AN OPIUM RECEIVING SHIP OR “GODOWN” AT SHANGHAI
The Imported Indian Opium is Stored in These Ships Until it Passes the Chinese Imperial Customs
THE OPIUM HULKS OF SHANGHAI
“They Symbolize China’s Degredation”
It is a lively day on the river. Admiral Brownson’s fleet of white cruisers lie at anchor in midstream. A lead-gray British cruiser swings below them, an anachronistic Chinese gunboat lower still. Big black merchantmen fill in the view—a P. and O. ship is taking on coal—a two-hundred-ton junk with red sails moves by. Nearer at hand, from the stone quay outward, the river front is crowded close with sampans and junks, rows on rows of them, each with its round little house of yellow matting, each with its swarm of brown children, each with its own pungent contribution to the all-pervasive odour. Gaze out through the forests of masts, if you please, and you will see two old hulks, roofed with what looks suspiciously like shingles, at anchor beyond. They might be ancient men-of-war, pensioned off to honourable decay.

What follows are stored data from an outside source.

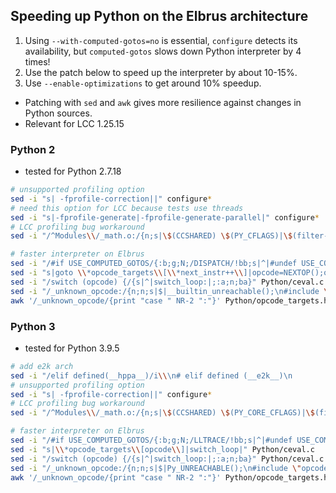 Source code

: ## Speeding up Python on the Elbrus architecture

1. Using `--with-computed-gotos=no` is essential, `configure` detects its availability, but `computed-gotos` slows down Python interpreter by 4 times!
2. Use the patch below to speed up the interpreter by about 10-15%. 
3. Use `--enable-optimizations` to get around 10% speedup.

- Patching with `sed` and `awk` gives more resilience against changes in Python sources. 
- Relevant for LCC 1.25.15

### Python 2

- tested for Python 2.7.18

```sh
# unsupported profiling option
sed -i "s| -fprofile-correction||" configure*
# need this option for LCC because tests use threads
sed -i "s|-fprofile-generate|-fprofile-generate-parallel|" configure*
# LCC profiling bug workaround
sed -i "/^Modules\\/_math.o:/{n;s|\$(CCSHARED) \$(PY_CFLAGS)|\$(filter-out -fprofile-generate-parallel,\$(CCSHARED) \$(PY_CFLAGS))|}" Makefile.pre.in

# faster interpreter on Elbrus
sed -i "/#if USE_COMPUTED_GOTOS/{:b;g;N;/DISPATCH/!bb;s|^|#undef USE_COMPUTED_GOTOS\n#define USE_COMPUTED_GOTOS 0\n#if 1\n#define TARGET(op) case op:\n#define TARGET_WITH_IMPL(op, impl) if(0)goto impl;case op:\n#define TARGET_NOARG TARGET\n#define TARGET_WITH_IMPL_NOARG TARGET_WITH_IMPL|;:a;n;ba}" Python/ceval.c
sed -i "s|goto \\*opcode_targets\\[\\*next_instr++\\]|opcode=NEXTOP();oparg=0;if(HAS_ARG(opcode))oparg=NEXTARG();goto switch_loop|" Python/ceval.c
sed -i "/switch (opcode) {/{s|^|switch_loop:|;:a;n;ba}" Python/ceval.c
sed -i "/_unknown_opcode:/{n;n;s|$|__builtin_unreachable();\n#include \"opcode_unknown.h\"|}" Python/ceval.c
awk '/_unknown_opcode/{print "case " NR-2 ":"}' Python/opcode_targets.h > Python/opcode_unknown.h
```

### Python 3

- tested for Python 3.9.5

```sh
# add e2k arch
sed -i "/elif defined(__hppa__)/i\\\n# elif defined (__e2k__)\n        e2k-linux-gnu" configure*
# unsupported profiling option
sed -i "s| -fprofile-correction||" configure*
# LCC profiling bug workaround
sed -i "/^Modules\\/_math.o:/{n;s|\$(CCSHARED) \$(PY_CORE_CFLAGS)|\$(filter-out -fprofile-generate,\$(CCSHARED) \$(PY_CORE_CFLAGS))|}" Makefile.pre.in

# faster interpreter on Elbrus
sed -i "/#if USE_COMPUTED_GOTOS/{:b;g;N;/LLTRACE/!bb;s|^|#undef USE_COMPUTED_GOTOS\n#define USE_COMPUTED_GOTOS 0\n#if 1\n#define TARGET(op) op|;:a;n;ba}" Python/ceval.c
sed -i "s|\\*opcode_targets\\[opcode\\]|switch_loop|" Python/ceval.c
sed -i "/switch (opcode) {/{s|^|switch_loop:|;:a;n;ba}" Python/ceval.c
sed -i "/_unknown_opcode:/{n;n;s|$|Py_UNREACHABLE();\n#include \"opcode_unknown.h\"|}" Python/ceval.c
awk '/_unknown_opcode/{print "case " NR-2 ":"}' Python/opcode_targets.h > Python/opcode_unknown.h
```
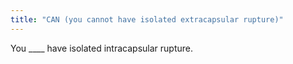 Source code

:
 ```yaml
---
title: "CAN (you cannot have isolated extracapsular rupture)"
---
```

You ____ have isolated intracapsular rupture.

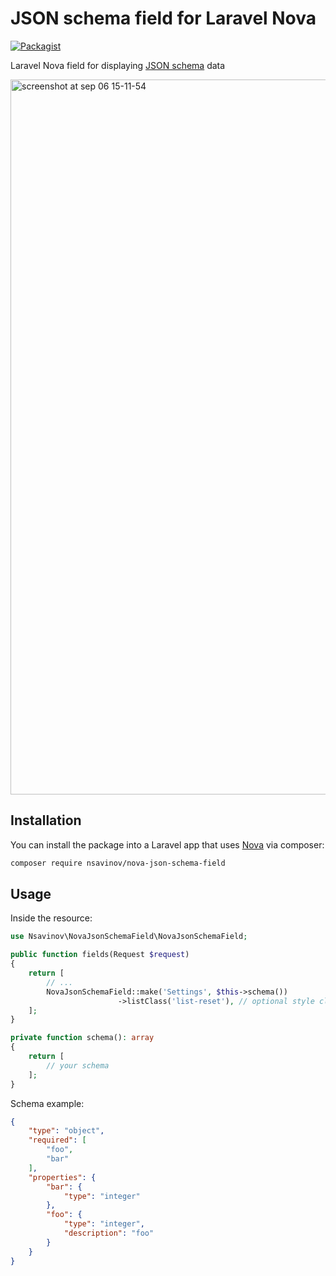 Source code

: # JSON schema field for Laravel Nova

[![Packagist](https://img.shields.io/packagist/dt/doctrine/orm.svg)](https://github.com/NikolaySav/nova-json-schema-field)

Laravel Nova field for displaying [JSON schema](https://json-schema.org/) data 

<img width="1144" alt="screenshot at sep 06 15-11-54" src="https://user-images.githubusercontent.com/13363510/45156555-4059f880-b1e7-11e8-8f08-3289166c6df3.png">

## Installation

You can install the package into a Laravel app that uses [Nova](https://nova.laravel.com) via composer:

```bash
composer require nsavinov/nova-json-schema-field
```

## Usage
Inside the resource:

```php
use Nsavinov\NovaJsonSchemaField\NovaJsonSchemaField;

public function fields(Request $request)
{
    return [
        // ...
        NovaJsonSchemaField::make('Settings', $this->schema())
                        ->listClass('list-reset'), // optional style class for detailed component
    ];
}

private function schema(): array
{
    return [
        // your schema
    ];
}

```

Schema example:

```json
{
	"type": "object",
	"required": [
		"foo",
		"bar"
	],
	"properties": {
		"bar": {
			"type": "integer"
		},
		"foo": {
			"type": "integer",
			"description": "foo"
		}
	}
}
```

You can see the square outline of what once were portholes, boarded up now. The carved, wooden figure-heads at the prow of each are chipped and blackened with age and weather. What are they and why do they lie here in mid-channel, where commerce surges about them?
These are the opium hulks of Shanghai. In them is stored the opium which the government of British India has grown and manufactured for consumption in China. They symbolize China’s degradation.